Analysis of the Microsoft specifications to determine how document linking and other metadata that maybe of use for preservation purposes is implemented for Word, Excel and Powerpoint documents for the period 1997-2003.
Review of existing frameworks and related tools such as the open source “format identification, validation, and characterization” tool JHOVE.
Writing a specification for a modular tool for identifying linked documents given a root Microsoft Office document. As part of the specificion will be an evaluation of the feasibility of extending an existing tool versus creating a standalone implementation from scratch.
Implementation of a prototype tool for at least one document format. Time permitting, the tool will be extended either to handle a wider range of document formats or a wider range of preservation metadata.
Testing of the tool against a selection of files supplied by National Archives.
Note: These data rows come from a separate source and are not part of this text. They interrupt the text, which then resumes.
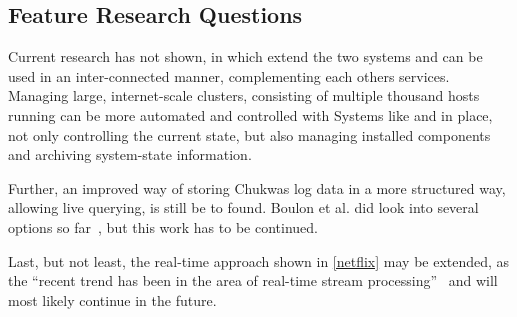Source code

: \subsection{Feature Research Questions}
Current research has not shown, in which extend the two systems \amblong and \chuk can be used in an inter-connected manner, complementing each others services. Managing large, internet-scale clusters, consisting of multiple thousand hosts running \hadooplong can be more automated and controlled with Systems like \amb and \chuk in place, not only controlling the current state, but also managing installed components and archiving system-state information.

Further, an improved way of storing Chukwas log data in a more structured way, allowing live querying, is still be to found. Boulon et al. did look into several options so far~\cite{Boulonb}, but this work has to be continued.

Last, but not least, the real-time approach shown in \ref{netflix} may be extended, as the ``recent trend has been in the area of real-time stream processing''~\cite{Bae2013} and will most likely continue in the future.
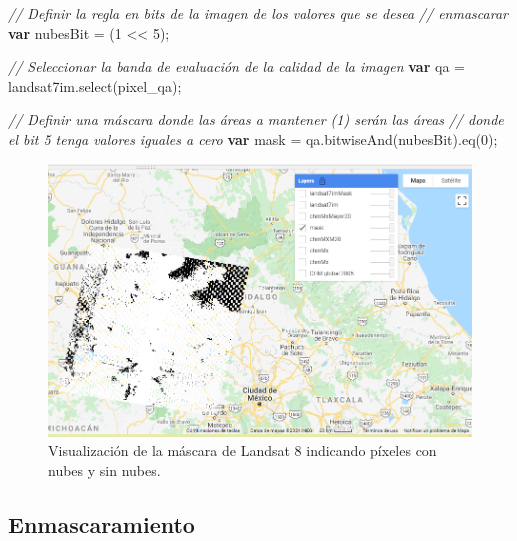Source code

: \documentclass[
  12pt,
  letterpaper,
  twoside]{book}
\newenvironment{Shaded}{\begin{snugshade}}{\end{snugshade}}
\newcommand{\CommentTok}[1]{\textcolor[rgb]{0.24,0.58,0.00}{\textit{#1}}}
\newcommand{\DecValTok}[1]{\textcolor[rgb]{0.28,0.53,0.93}{#1}}
\newcommand{\FunctionTok}[1]{\textcolor[rgb]{0.48,0.12,0.64}{#1}}
\newcommand{\KeywordTok}[1]{\textcolor[rgb]{0.00,0.00,0.00}{\textbf{#1}}}
\newcommand{\NormalTok}[1]{#1}
\newcommand{\OperatorTok}[1]{\textcolor[rgb]{0.00,0.00,0.00}{#1}}
\newcommand{\StringTok}[1]{\textcolor[rgb]{0.87,0.29,0.22}{#1}}
\begin{document}
\begin{Shaded}
\begin{Highlighting}[]
\CommentTok{// Definir la regla en bits de la imagen de los valores que se desea }
\CommentTok{// enmascarar}
\KeywordTok{var}\NormalTok{ nubesBit }\OperatorTok{=}\NormalTok{ (}\DecValTok{1} \OperatorTok{\textless{}\textless{}} \DecValTok{5}\NormalTok{)}\OperatorTok{;}

\CommentTok{// Seleccionar la banda de evaluación de la calidad de la imagen}
\KeywordTok{var}\NormalTok{ qa }\OperatorTok{=}\NormalTok{ landsat7im}\OperatorTok{.}\FunctionTok{select}\NormalTok{(}\StringTok{\textquotesingle{}pixel\_qa\textquotesingle{}}\NormalTok{)}\OperatorTok{;}

\CommentTok{// Definir una máscara donde las áreas a mantener (1) serán las áreas }
\CommentTok{// donde el bit 5 tenga valores iguales a cero}
\KeywordTok{var}\NormalTok{ mask }\OperatorTok{=}\NormalTok{ qa}\OperatorTok{.}\FunctionTok{bitwiseAnd}\NormalTok{(nubesBit)}\OperatorTok{.}\FunctionTok{eq}\NormalTok{(}\DecValTok{0}\NormalTok{)}\OperatorTok{;}
\end{Highlighting}
\end{Shaded}

\begin{figure}[H]

{\centering \includegraphics[width=0.95\linewidth]{Img/ej278} 

}

\caption{Visualización de la máscara de Landsat 8 indicando píxeles con nubes y sin nubes.}\label{fig:unnamed-chunk-75}
\end{figure}

\hypertarget{enmascaramiento}{%
\subsection*{Enmascaramiento}\label{enmascaramiento}}
\end{document}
This project is a research project first and foremost. There is no guarantee that a working tool will be produced from it. However if a useful tool is produced the intention is to release it as an open source product that anyone can incorporate into their preservation workflows.

Niklas’s first steps will include looking at the various tools that are out there that may be able to be extended to perform the function outlined above. These include JHOVE, JHOVE 2, DROID and the National Library of New Zealand metadata extraction tool. In addition he will be investigating the available java libraries that he may be able to use for this purpose.

If anyone in the OPF community has any advice on best places to start with this project or any other advice they would like to offer we would greatly appreciate it. We have a number of good leads already but would appreciate any help the community could offer.

ecochrane’s blog
Login or register to post comments

7 comments

mattpalmer1086 wrote 4 days 1 hour ago

apache poi

In Droid we used the Apache poi library to process office documents. We actually only used the poifs component (the part which reads ole2 files as a file system) which works very well. There are also more detailed apis to deal with more advanced concepts in office files.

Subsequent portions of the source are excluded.